I feel like every time I tell you about a soup, I tell you that it’s my favorite. But this time I mean it. Zuppa Toscana is everything you want a soup to be – it’s comforting without being heavy and it has incredible flavor – a little bit creamy with a touch of spice and plenty of savory sausage and earthy kale. While that kind of flavor profile might sound fussy, it’s certainly not. This Zuppa Toscana comes together easily in a single pot in well under an hour, making it an ideal choice for busy weeknights and cozy Sunday suppers alike.
You start with Italian sausage. I like hot, but you can always use a milder one if you prefer. You crumble that up in a pot and brown it before adding in some chopped onions and garlic. (Those are a must for most any soup, after all.)
Then you add chopped potatoes and chicken broth and simmer it all until the potatoes are just tender.
From there you stir in kale…
… and once it’s wilted you add in a touch of cream and a pinch of red pepper flake if you’re so inclined.
I used to think I didn’t like kale but this soup changed my mind. Kale has such a nice earthy, mineral flavor and it’s just the thing to cut through the cream and brighten up the savory sausage. If you are still not a fan, though, spinach would be a fine swap. (Just give it a try first at least. Okay?)
It’s a simple soup. A rustic one. And I can’t get enough of it.
One-Pot Zuppa Toscana
15m prep time
30m cook time
- 1 tablespoon olive oil
- 1 lb spicy Italian sausage
- 1 white onion, diced
- 4 cloves garlic, sliced
- 3 large russet potatoes, peeled and cubed
- 6 cups chicken broth
- 1 bunch kale, leaves stripped and chopped
- 1 cup heavy cream
- 1/4 teaspoon red pepper flake (optional)

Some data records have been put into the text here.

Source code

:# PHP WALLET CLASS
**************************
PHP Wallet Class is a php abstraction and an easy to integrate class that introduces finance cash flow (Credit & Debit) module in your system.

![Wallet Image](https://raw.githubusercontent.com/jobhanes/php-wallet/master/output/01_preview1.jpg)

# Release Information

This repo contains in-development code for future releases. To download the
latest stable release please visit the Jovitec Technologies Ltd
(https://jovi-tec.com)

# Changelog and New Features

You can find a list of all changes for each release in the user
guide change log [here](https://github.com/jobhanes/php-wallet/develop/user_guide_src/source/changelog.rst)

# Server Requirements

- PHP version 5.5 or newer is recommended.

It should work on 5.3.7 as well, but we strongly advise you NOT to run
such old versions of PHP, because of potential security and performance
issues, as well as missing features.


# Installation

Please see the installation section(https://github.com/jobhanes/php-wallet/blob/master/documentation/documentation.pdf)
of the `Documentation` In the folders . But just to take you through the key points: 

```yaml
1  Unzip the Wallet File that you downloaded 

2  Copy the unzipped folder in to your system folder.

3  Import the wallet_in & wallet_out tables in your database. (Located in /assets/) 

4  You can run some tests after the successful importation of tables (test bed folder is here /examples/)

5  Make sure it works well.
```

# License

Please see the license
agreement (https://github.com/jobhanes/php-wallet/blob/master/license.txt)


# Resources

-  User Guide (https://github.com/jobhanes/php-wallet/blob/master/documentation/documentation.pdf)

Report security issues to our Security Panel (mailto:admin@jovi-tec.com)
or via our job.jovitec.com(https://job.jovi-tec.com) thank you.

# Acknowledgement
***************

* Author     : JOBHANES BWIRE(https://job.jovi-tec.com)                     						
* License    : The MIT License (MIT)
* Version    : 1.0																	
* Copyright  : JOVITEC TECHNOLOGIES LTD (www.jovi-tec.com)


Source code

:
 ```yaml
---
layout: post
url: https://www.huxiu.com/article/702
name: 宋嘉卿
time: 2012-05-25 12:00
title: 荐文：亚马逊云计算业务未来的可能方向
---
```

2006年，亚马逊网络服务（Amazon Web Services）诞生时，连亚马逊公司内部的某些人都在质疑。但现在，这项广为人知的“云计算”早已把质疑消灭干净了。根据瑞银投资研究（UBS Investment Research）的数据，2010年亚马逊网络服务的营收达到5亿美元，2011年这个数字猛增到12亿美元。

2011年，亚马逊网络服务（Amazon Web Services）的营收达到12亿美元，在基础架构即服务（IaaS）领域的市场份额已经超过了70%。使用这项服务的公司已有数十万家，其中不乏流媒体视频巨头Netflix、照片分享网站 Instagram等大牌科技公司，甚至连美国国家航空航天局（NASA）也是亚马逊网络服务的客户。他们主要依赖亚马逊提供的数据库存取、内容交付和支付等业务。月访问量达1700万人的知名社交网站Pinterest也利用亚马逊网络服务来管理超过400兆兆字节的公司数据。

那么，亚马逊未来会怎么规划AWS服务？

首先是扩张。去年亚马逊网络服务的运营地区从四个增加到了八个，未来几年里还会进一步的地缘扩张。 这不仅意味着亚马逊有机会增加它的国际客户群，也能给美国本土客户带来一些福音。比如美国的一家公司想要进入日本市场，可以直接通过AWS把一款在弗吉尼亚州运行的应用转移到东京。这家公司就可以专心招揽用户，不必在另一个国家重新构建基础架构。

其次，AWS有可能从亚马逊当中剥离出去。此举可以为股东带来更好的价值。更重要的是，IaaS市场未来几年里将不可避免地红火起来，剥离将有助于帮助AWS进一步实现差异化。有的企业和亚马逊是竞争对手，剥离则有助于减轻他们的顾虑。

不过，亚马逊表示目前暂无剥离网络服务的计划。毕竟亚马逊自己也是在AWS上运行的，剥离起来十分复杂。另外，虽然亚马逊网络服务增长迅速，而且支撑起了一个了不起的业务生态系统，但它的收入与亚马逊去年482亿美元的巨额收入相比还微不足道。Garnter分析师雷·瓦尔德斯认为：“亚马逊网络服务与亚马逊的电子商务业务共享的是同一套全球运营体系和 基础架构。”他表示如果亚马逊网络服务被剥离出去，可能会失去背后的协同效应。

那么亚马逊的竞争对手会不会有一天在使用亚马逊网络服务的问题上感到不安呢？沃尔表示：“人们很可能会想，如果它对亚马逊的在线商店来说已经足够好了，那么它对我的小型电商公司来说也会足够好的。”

- Kosher salt and freshly ground black pepper, to taste
- In a Dutch oven or other large pot, heat the oil over medium-high heat. Add sausage and cook, breaking up into chunks with a spatula or wooden spoon, until no longer pink, about 5 minutes.
- Add onion and cook until soft, about 5 minutes. Add garlic and cook 2 minutes more. Stir in potatoes and chicken broth.
- Bring to a boil, then reduce heat and simmer until potatoes are tender, about 15 minutes.
- Stir in kale and let cook until wilted.
- Add cream and red pepper flake, if using, and season to taste with salt and pepper. Enjoy!
Recipe adapted from Platings and Pairings.